Behauptung zur Herkunft eines unbekannten Autors aus der rechten Szene bloße politische Meinungsäußerung

Im politischen Meinungskampf ist eine Äußerung, nach der in einem anderen politischen Lager nach einem vom Verfassungsschutz beobachteten unter Pseudonym agierendem Autor zu suchen sei, eine zulässige Meinungsäußerung.

Der Sachverhalt

Der Beklagte ist ein bekannter Politiker. Er hatte im August 2019 ein sogenanntes Sommerinterview gegeben. Hierin ging es auch um Artikel eines Verfassers, die unter dem Pseudonym in „Landolf Ladig“ in einer NPD-nahen, als rechtsextrem geltenden Zeitschrift veröffentlicht wurden. Der Tätigkeiten dieses Autors werden vom Verfassungsschutz beobachtet. Ein Zuhörer wollte von dem Beklagten wissen, ob er „Landolf Ladig“ sei. Der Beklagte behauptete daraufhin in dem Interview mit ironischem Unterton, dass Landolf Ladig aus einer Kirchengemeinde in Jena stamme. Er habe „aus zuverlässiger Quelle“ gehört, „dass dort der Geburtsort von Landolf Ladig“ sei.

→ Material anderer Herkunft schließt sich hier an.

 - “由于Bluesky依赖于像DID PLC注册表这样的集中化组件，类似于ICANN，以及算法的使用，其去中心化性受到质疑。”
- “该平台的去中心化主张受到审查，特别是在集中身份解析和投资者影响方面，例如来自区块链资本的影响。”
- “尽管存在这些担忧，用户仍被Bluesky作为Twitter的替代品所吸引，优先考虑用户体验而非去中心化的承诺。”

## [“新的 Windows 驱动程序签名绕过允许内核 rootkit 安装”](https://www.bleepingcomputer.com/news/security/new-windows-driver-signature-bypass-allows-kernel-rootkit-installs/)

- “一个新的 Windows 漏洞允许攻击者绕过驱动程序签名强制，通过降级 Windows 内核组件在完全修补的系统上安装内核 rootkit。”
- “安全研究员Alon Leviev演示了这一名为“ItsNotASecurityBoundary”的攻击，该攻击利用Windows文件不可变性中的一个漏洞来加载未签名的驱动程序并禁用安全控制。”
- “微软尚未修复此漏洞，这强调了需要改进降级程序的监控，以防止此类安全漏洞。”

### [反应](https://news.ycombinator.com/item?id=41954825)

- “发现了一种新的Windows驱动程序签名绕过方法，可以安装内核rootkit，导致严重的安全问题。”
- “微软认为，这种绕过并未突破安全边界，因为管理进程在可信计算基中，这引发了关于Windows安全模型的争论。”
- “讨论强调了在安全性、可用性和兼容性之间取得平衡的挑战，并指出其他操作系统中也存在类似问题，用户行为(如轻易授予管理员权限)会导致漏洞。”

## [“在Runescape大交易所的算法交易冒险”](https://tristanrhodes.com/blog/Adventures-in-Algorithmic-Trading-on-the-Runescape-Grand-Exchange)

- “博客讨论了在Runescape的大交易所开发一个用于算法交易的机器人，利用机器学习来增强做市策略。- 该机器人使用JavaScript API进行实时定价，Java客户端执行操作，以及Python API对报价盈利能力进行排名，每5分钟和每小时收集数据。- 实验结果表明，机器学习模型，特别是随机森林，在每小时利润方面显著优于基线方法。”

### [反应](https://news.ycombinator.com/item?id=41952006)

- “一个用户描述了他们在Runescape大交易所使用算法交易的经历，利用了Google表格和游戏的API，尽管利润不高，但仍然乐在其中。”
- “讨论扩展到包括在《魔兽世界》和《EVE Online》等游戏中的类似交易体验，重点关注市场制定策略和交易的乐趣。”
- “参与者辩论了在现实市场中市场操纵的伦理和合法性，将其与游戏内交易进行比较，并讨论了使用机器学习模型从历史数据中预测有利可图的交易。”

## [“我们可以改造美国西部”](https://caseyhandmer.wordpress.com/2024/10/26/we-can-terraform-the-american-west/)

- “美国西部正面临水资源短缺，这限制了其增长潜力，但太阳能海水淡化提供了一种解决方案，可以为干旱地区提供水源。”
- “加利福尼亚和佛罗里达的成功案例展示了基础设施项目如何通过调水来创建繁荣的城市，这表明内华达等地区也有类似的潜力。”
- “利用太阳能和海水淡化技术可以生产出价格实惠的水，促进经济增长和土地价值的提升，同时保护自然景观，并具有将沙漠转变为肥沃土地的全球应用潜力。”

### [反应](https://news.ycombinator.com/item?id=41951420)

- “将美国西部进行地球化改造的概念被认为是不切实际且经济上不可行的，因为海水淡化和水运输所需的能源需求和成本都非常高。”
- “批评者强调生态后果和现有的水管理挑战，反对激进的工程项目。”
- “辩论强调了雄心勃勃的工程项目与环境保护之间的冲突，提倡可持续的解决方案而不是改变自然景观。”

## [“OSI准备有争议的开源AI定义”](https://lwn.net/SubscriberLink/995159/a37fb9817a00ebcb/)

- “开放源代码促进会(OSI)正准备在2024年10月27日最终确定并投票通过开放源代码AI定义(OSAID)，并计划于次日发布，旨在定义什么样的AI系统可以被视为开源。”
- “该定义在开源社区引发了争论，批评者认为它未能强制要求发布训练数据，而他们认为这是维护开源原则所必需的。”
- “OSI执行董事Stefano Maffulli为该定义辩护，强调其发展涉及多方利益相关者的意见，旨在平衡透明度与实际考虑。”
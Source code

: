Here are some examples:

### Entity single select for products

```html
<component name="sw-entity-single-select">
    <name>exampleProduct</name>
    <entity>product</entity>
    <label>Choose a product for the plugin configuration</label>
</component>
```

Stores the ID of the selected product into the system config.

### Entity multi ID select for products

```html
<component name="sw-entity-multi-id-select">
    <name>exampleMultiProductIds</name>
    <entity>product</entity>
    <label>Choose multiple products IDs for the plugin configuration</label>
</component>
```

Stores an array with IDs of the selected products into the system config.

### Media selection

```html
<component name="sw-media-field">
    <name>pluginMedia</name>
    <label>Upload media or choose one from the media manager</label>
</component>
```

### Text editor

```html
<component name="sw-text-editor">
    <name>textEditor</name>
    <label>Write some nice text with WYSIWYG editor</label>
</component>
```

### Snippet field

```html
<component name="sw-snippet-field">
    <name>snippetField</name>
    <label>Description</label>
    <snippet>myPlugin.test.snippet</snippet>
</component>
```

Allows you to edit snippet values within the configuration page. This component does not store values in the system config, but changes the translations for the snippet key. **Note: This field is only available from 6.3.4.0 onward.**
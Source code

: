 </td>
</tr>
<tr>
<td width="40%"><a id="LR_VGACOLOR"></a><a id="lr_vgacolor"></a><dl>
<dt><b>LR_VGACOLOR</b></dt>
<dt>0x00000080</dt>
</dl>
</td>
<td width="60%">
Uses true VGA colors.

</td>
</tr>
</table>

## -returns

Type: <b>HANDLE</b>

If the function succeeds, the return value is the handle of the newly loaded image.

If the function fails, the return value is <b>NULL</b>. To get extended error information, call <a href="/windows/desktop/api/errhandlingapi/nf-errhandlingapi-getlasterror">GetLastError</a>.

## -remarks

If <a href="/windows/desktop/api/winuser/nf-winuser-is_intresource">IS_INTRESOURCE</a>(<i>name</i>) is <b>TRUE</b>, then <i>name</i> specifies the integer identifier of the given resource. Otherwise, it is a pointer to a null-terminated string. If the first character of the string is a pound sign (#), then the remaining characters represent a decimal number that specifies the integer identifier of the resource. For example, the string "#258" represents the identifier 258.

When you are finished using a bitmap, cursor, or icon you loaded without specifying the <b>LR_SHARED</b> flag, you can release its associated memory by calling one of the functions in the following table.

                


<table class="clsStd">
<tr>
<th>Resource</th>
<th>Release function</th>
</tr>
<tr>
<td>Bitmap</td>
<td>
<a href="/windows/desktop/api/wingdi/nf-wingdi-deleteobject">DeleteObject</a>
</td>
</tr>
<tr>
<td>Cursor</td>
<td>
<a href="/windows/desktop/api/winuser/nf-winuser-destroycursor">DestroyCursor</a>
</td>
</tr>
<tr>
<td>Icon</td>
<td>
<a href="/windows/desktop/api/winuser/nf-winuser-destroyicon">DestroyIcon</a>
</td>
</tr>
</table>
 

Die genau benannte Kirchengemeinde verklagte den Beklagten daraufhin auf Unterlassung.

Die Gründe

Das LG Erfurt hat die Unterlassungsklage abgewiesen:

Eine Rechtsverletzung sei nur dann gegeben, wenn es sich bei der Äußerung des Beklagten um eine unwahre Tatsachenbehauptung handeln würde. Nach der Auffassung des Gerichts ist dies nicht der Fall, sondern es handelt sich lediglich um eine Äußerung im politischen Meinungskampf.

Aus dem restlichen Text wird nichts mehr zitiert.